Blair Morrison, 7th place finisher in the 2011 CrossFit Games, writes a regular “Fitness Is…” column in his blog Anywherefit. In his essay “Fitness Is… Doubt,” he reflects that if we never face our fears – in life or in CrossFit – and try to push past them, then our ability to do so fades slowly over time:
In order to truly grow we must be willing to live on the margins and step outside our comfort zone, in many cases risking failure. We need to tap into the stores of courage and determination that most days lie collecting dust. If we don’t, they lose their potency.
He encourages people to push against the limitations they place on themselves:
Rather than silently dreading the day when double unders come up in a WOD, do so many of them that you’d just as soon skip rope across the street as you would walk there. Rather than telling yourself you’re too old to keep up with the fire-breathers, re-define your limits and stop making excuses. Refuse to be intimidated by your weaknesses and you might discover that all this time that you were drowning yourself in a 3-foot pool.
That “pool” is often comprised of negative self-talk from all parts of our lives. Acknowledge that it’s there, and replace it with positives and new goals.
On Mental Toughness
Even the best, most experienced athletes face the kind of doubt Blair Morrison describes. Sage Burgener, daughter of Olympic lifting coach Mike Burgener, writes of how hard it was to train for the CrossFit Games. How could she measure up to all of the elite athletes around her who seemed to dominate workouts effortlessly? She turned to her brother, Casey Burgener, who wrote her an inspiring letter in response:
…You have to be comfortable with the possibility that you may succeed tremendously, or fail miserably (in terms of winning and losing). The important thing is that you committed, and you did everything you could to make it happen. Trust me, if you do that, the thoughts about winning and losing seem to almost disappear. It’s about overcoming yourself, and pushing yourself to become greater than you were the day before, that’s what really matters….

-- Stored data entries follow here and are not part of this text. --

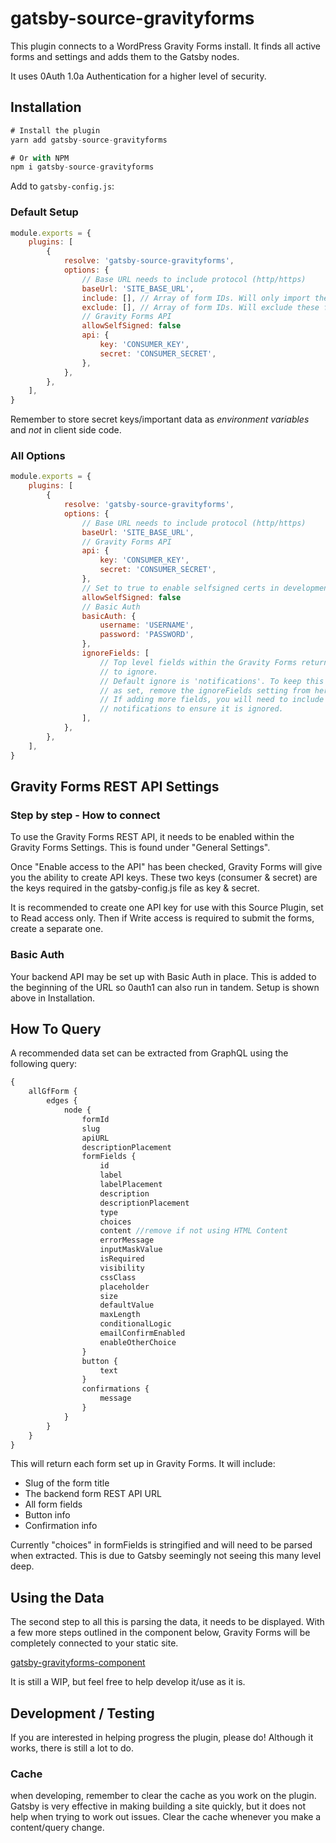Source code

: # gatsby-source-gravityforms

This plugin connects to a WordPress Gravity Forms install. It finds all active forms and settings and adds them to the Gatsby nodes.

It uses 0Auth 1.0a Authentication for a higher level of security.

## Installation

```js
# Install the plugin
yarn add gatsby-source-gravityforms

# Or with NPM
npm i gatsby-source-gravityforms
```

Add to `gatsby-config.js`:

### Default Setup

```js
module.exports = {
    plugins: [
        {
            resolve: 'gatsby-source-gravityforms',
            options: {
                // Base URL needs to include protocol (http/https)
                baseUrl: 'SITE_BASE_URL',
                include: [], // Array of form IDs. Will only import these forms.
                exclude: [], // Array of form IDs. Will exclude these forms.
                // Gravity Forms API
                allowSelfSigned: false
                api: {
                    key: 'CONSUMER_KEY',
                    secret: 'CONSUMER_SECRET',
                },
            },
        },
    ],
}
```

Remember to store secret keys/important data as _environment variables_ and _not_ in client side code.

### All Options

```js
module.exports = {
    plugins: [
        {
            resolve: 'gatsby-source-gravityforms',
            options: {
                // Base URL needs to include protocol (http/https)
                baseUrl: 'SITE_BASE_URL',
                // Gravity Forms API
                api: {
                    key: 'CONSUMER_KEY',
                    secret: 'CONSUMER_SECRET',
                },
                // Set to true to enable selfsigned certs in development mode
                allowSelfSigned: false
                // Basic Auth
                basicAuth: {
                    username: 'USERNAME',
                    password: 'PASSWORD',
                },
                ignoreFields: [
                    // Top level fields within the Gravity Forms return
                    // to ignore.
                    // Default ignore is 'notifications'. To keep this
                    // as set, remove the ignoreFields setting from here.
                    // If adding more fields, you will need to include
                    // notifications to ensure it is ignored.
                ],
            },
        },
    ],
}
```

## Gravity Forms REST API Settings

### Step by step - How to connect

To use the Gravity Forms REST API, it needs to be enabled within the Gravity Forms Settings. This is found under "General Settings".

Once "Enable access to the API" has been checked, Gravity Forms will give you the ability to create API keys. These two keys (consumer & secret) are the keys required in the gatsby-config.js file as key & secret.

It is recommended to create one API key for use with this Source Plugin, set to Read access only. Then if Write access is required to submit the forms, create a separate one.

### Basic Auth

Your backend API may be set up with Basic Auth in place. This is added to the beginning of the URL so 0auth1 can also run in tandem. Setup is shown above in Installation.

## How To Query

A recommended data set can be extracted from GraphQL using the following query:

```js
{
    allGfForm {
        edges {
            node {
                formId
                slug
                apiURL
                descriptionPlacement
                formFields {
                    id
                    label
                    labelPlacement
                    description
                    descriptionPlacement
                    type
                    choices
                    content //remove if not using HTML Content
                    errorMessage
                    inputMaskValue
                    isRequired
                    visibility
                    cssClass
                    placeholder
                    size
                    defaultValue
                    maxLength
                    conditionalLogic
                    emailConfirmEnabled
                    enableOtherChoice
                }
                button {
                    text
                }
                confirmations {
                    message
                }
            }
        }
    }
}
```

This will return each form set up in Gravity Forms. It will include:

-   Slug of the form title
-   The backend form REST API URL
-   All form fields
-   Button info
-   Confirmation info

Currently "choices" in formFields is stringified and will need to be parsed when extracted. This is due to Gatsby seemingly not seeing this many level deep.

## Using the Data

The second step to all this is parsing the data, it needs to be displayed. With a few more steps outlined in the component below, Gravity Forms will be completely connected to your static site.

[gatsby-gravityforms-component](https://github.com/robmarshall/gatsby-gravityforms-component)

It is still a WIP, but feel free to help develop it/use as it is.

## Development / Testing

If you are interested in helping progress the plugin, please do! Although it works, there is still a lot to do.

### Cache

when developing, remember to clear the cache as you work on the plugin. Gatsby is very effective in making building a site quickly, but it does not help when trying to work out issues. Clear the cache whenever you make a content/query change.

Mental toughness for me has always been hard to explain. I’ve never really thought that I was mentally tough, but the reason why I was successful in meets is because I KNEW what I was capable of. I can’t tell you how many times I’ve wanted to quit lifting, or give up, but I didn’t because I committed to what I was doing…When you commit to whatever it is in life, make sure it’s a positive direction, and just don’t quit. Fight with all of your being to achieve what you set out to, and know that you’re becoming a better person because of it. So even if you have a bad day, or hate CrossFit, or lifting, or school, or whatever it is, you can still have the confidence that what you’re doing is making you better in some way, and that is a beautiful feeling.
You can’t do this for the instant gratification of a PR every week. You have to look down the road and understand that you may not PR for 8 more months, and you have to be OK with that and understand that you will have to love the road you’re traveling as much as the destination to which you come.
In short: Embrace the process, even when it challenges you the most.
The Big Picture
1. Practice your weaknesses.
Embrace every exposure to them as an opportunity to practice perfectly and gather experience and insight about a difficult adversary…. Attend days when those weaknesses are programmed, or program them yourself during open gym days.
2. Spend time to consider what CrossFit means in your life and why you stick with it.
Aside from the infinitesimal percentage of elite, competitive CrossFit athletes, most of us come to the gym for reasons that all fall under the umbrella of “Improving Quality of Life.” Increasing work capacity, being able to participate in new and challenging activities, looking better naked — all of these are broad, life-oriented goals that we work towards every single time we come to the gym, whether it’s a day when we hit a PR or where we bail on every set.
3. Remember that your ability to CrossFit is a privilege in itself.
You have a life that allows you to spend a nice chunk of time each week picking up heavy stuff, running, jumping….Your worst day at the gym is better than a day sitting on the couch mainlining Pringles.
A Final Thought
As human beings, it is normal to have feelings of fear and doubt, to underestimate our own abilities. But instead of being paralyzed or tormented by those feelings, we have to nurture an attitude of positive thinking, one that celebrates effort as much as accomplishment. Strengthening one’s mental game as a CrossFit athlete can only have positive impact on all of the other aspects of life.